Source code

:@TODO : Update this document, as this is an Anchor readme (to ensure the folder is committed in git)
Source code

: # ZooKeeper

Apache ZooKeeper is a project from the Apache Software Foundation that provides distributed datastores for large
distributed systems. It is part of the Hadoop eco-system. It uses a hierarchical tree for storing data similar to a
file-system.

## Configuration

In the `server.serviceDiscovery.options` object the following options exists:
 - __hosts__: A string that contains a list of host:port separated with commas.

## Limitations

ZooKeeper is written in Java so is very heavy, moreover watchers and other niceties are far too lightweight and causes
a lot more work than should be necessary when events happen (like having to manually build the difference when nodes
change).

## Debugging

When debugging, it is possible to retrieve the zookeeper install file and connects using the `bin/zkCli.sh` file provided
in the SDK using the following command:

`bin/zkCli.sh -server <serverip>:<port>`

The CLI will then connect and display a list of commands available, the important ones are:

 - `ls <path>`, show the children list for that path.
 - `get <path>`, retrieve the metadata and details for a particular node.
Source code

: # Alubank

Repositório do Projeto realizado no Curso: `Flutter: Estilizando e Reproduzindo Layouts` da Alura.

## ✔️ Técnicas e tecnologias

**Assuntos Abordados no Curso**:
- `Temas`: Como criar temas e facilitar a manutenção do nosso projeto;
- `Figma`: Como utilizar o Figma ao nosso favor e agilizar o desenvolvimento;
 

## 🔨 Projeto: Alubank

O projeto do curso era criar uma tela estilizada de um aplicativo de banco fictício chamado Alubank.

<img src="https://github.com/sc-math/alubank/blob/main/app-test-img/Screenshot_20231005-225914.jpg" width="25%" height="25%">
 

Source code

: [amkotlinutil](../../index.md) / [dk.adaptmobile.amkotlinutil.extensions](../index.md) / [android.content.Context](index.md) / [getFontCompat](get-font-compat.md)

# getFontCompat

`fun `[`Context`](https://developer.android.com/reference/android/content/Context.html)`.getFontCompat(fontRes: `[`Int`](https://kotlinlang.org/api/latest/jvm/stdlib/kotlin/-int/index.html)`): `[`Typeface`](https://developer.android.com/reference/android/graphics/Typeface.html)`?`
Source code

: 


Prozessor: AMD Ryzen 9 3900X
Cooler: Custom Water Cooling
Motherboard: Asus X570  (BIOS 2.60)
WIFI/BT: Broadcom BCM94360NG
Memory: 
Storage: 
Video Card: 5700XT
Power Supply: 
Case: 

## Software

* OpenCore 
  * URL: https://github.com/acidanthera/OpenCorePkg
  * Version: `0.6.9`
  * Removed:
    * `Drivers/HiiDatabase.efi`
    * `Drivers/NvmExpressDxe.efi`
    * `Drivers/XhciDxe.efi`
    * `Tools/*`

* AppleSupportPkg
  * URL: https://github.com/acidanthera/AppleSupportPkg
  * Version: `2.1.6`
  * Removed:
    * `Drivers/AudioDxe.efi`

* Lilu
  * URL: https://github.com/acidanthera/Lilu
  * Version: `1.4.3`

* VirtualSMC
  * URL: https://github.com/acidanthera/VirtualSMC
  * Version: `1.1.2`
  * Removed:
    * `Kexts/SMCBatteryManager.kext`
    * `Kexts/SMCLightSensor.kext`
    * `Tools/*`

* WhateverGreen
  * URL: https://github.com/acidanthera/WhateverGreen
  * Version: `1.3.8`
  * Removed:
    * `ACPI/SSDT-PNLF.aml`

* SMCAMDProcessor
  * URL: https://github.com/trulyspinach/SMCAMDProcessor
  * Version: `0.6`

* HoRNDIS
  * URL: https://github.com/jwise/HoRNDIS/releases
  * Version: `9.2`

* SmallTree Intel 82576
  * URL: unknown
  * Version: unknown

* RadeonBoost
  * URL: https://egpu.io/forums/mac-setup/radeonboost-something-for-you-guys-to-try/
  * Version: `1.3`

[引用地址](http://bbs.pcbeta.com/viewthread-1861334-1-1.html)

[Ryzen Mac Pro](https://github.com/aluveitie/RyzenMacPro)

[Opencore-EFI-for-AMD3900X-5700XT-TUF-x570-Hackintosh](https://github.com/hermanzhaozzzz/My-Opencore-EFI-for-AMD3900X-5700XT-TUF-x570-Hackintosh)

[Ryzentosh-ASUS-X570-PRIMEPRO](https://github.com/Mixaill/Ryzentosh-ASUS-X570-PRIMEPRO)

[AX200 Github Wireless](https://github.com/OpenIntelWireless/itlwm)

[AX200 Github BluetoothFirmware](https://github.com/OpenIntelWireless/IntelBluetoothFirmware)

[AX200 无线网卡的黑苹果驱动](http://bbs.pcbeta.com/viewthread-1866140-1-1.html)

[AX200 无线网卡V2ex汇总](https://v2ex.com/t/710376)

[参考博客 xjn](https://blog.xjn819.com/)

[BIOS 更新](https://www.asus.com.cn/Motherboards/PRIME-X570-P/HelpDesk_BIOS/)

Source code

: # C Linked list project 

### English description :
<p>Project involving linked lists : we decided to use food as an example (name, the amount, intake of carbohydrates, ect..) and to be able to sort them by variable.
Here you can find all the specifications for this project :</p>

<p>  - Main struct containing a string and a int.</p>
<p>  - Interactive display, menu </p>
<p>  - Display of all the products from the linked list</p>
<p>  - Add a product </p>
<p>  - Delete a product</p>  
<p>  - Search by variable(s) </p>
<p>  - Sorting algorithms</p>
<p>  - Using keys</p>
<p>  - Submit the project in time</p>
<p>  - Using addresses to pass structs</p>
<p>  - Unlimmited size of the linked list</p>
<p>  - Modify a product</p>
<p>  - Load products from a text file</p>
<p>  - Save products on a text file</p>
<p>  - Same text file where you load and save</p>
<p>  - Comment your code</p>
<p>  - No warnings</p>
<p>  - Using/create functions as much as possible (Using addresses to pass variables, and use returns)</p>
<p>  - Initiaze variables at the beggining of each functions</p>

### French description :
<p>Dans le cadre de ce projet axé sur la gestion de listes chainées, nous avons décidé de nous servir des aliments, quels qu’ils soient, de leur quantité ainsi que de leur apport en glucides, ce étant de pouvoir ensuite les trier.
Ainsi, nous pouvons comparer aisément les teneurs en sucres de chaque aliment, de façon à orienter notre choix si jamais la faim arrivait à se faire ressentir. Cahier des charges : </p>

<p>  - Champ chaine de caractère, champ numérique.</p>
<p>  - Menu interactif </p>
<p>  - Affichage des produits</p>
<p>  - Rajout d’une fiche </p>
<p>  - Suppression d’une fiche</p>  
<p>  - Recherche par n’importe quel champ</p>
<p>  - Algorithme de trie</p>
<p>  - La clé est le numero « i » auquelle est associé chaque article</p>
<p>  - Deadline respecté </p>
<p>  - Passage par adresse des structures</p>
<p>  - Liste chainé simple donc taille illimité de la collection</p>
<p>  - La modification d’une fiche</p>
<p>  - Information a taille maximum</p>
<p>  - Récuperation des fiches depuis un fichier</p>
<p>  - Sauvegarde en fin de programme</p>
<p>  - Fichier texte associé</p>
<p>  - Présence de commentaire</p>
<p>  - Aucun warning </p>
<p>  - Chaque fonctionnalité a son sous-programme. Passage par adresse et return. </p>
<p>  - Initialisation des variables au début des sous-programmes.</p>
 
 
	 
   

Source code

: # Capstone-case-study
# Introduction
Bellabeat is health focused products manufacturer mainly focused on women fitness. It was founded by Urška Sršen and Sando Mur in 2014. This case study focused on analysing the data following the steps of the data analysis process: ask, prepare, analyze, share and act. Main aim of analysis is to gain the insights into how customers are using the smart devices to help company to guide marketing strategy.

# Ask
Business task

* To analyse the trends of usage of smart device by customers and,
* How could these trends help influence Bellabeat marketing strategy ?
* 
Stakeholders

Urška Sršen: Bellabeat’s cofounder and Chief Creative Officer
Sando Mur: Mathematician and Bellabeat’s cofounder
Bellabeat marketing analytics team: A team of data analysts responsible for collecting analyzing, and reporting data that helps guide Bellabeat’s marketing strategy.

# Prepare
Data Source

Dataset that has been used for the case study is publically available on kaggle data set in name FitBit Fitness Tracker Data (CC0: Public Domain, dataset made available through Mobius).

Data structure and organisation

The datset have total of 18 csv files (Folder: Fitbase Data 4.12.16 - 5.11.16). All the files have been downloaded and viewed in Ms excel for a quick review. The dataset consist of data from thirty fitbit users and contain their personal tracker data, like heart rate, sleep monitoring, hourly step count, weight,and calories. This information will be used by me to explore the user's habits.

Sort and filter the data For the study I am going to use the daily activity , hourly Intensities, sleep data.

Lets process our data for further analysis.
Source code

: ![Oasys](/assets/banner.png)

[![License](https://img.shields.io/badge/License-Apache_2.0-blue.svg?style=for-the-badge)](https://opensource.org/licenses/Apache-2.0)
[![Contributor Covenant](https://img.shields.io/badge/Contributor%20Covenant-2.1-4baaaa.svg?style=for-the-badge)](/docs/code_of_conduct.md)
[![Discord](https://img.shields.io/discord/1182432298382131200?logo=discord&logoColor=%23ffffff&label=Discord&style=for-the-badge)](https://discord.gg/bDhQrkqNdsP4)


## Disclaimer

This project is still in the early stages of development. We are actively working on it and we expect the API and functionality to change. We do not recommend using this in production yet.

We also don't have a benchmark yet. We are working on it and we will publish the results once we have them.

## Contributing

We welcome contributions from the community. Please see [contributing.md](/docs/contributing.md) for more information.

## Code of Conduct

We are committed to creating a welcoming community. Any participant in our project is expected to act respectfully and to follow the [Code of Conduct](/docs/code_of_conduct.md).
____
TASK DETAILS: Select all lines in the listing above where the word "Kexts" appears, and show them.

TASK ANSWER:
    * `Kexts/SMCBatteryManager.kext`
    * `Kexts/SMCLightSensor.kext`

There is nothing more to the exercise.